[Data records]

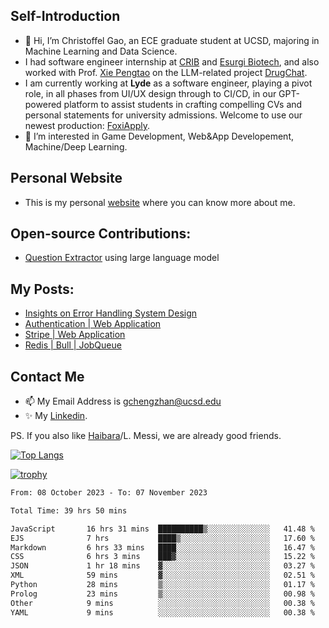 ## Self-Introduction
- 👋 Hi, I’m Christoffel Gao, an ECE graduate student at UCSD, majoring in Machine Learning and Data Science.
- I had software engineer internship at [CRIB](https://www.linkedin.com/company/trycrib/) and [Esurgi Biotech](https://myesurgi.com/), and also worked with Prof. [Xie Pengtao](https://pengtaoxie.github.io/) on the LLM-related project [DrugChat](https://github.com/UCSD-AI4H/drugchat).
- I am currently working at **Lyde** as a software engineer, playing a pivot role, in all phases from UI/UX design through to CI/CD, in our GPT-powered platform to assist students in crafting compelling CVs and personal statements for university admissions. Welcome to use our newest production: [FoxiApply](https://lyde.io).
- 👀 I’m interested in Game Development, Web&App Developement, Machine/Deep Learning.

## Personal Website
-  This is my personal [website](https://gaochengzhan.netlify.app/) where you can know more about me.

## Open-source Contributions:
- [Question Extractor](https://github.com/nestordemeure/question_extractor) using large language model

## My Posts:
- [Insights on Error Handling System Design](https://gaochengzhan.netlify.app/post/error-handling/)
- [Authentication | Web Application](https://gaochengzhan.netlify.app/post/authentication/)
- [Stripe | Web Application](https://gaochengzhan.netlify.app/post/stripe/)
- [Redis | Bull | JobQueue](https://gaochengzhan.netlify.app/post/job-queue/)

## Contact Me
- 📫 My Email Address is gchengzhan@ucsd.edu
- ✨ My [Linkedin](https://www.linkedin.com/in/chengzhan-christoffel-gao/).

PS. If you also like [Haibara](https://www.detectiveconanworld.com/wiki/Ai_Haibara)/L. Messi, we are already good friends.

[![Top Langs](https://github-readme-stats.vercel.app/api/top-langs/?username=gaochengzhan&layout=compact&exclude_repo=CNN-based-Image-Recognition-for-AsianGiant-Hornets,Machine-Learning-and-Data-Computing-Tongji,NLP-on-Blogs-during-COVID-19-Pandemic,CSE258-Web-Mining-and-Recommder-System,Stock-Prediction-using-LSTM-Model)](https://github.com/anuraghazra/github-readme-stats)

[![trophy](https://github-profile-trophy.vercel.app/?username=gaochengzhan&theme=flat&row=1&margin-w=12)](https://github.com/ryo-ma/github-profile-trophy)

<!--START_SECTION:waka-->

```txt
From: 08 October 2023 - To: 07 November 2023

Total Time: 39 hrs 50 mins

JavaScript       16 hrs 31 mins  ██████████▒░░░░░░░░░░░░░░   41.48 %
EJS              7 hrs           ████▒░░░░░░░░░░░░░░░░░░░░   17.60 %
Markdown         6 hrs 33 mins   ████░░░░░░░░░░░░░░░░░░░░░   16.47 %
CSS              6 hrs 3 mins    ███▓░░░░░░░░░░░░░░░░░░░░░   15.22 %
JSON             1 hr 18 mins    ▓░░░░░░░░░░░░░░░░░░░░░░░░   03.27 %
XML              59 mins         ▓░░░░░░░░░░░░░░░░░░░░░░░░   02.51 %
Python           28 mins         ▒░░░░░░░░░░░░░░░░░░░░░░░░   01.17 %
Prolog           23 mins         ▒░░░░░░░░░░░░░░░░░░░░░░░░   00.98 %
Other            9 mins          ░░░░░░░░░░░░░░░░░░░░░░░░░   00.38 %
YAML             9 mins          ░░░░░░░░░░░░░░░░░░░░░░░░░   00.38 %
```

<!--END_SECTION:waka-->

<!---
gaochengzhan/gaochengzhan is a ✨ special ✨ repository because its `README.md` (this file) appears on your GitHub profile.
You can click the Preview link to take a look at your changes.
--->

[/Data records]

Copy out each line carrying the string "vercel" from the data.

> Exercise result:
[![Top Langs](https://github-readme-stats.vercel.app/api/top-langs/?username=gaochengzhan&layout=compact&exclude_repo=CNN-based-Image-Recognition-for-AsianGiant-Hornets,Machine-Learning-and-Data-Computing-Tongji,NLP-on-Blogs-during-COVID-19-Pandemic,CSE258-Web-Mining-and-Recommder-System,Stock-Prediction-using-LSTM-Model)](https://github.com/anuraghazra/github-readme-stats)
[![trophy](https://github-profile-trophy.vercel.app/?username=gaochengzhan&theme=flat&row=1&margin-w=12)](https://github.com/ryo-ma/github-profile-trophy)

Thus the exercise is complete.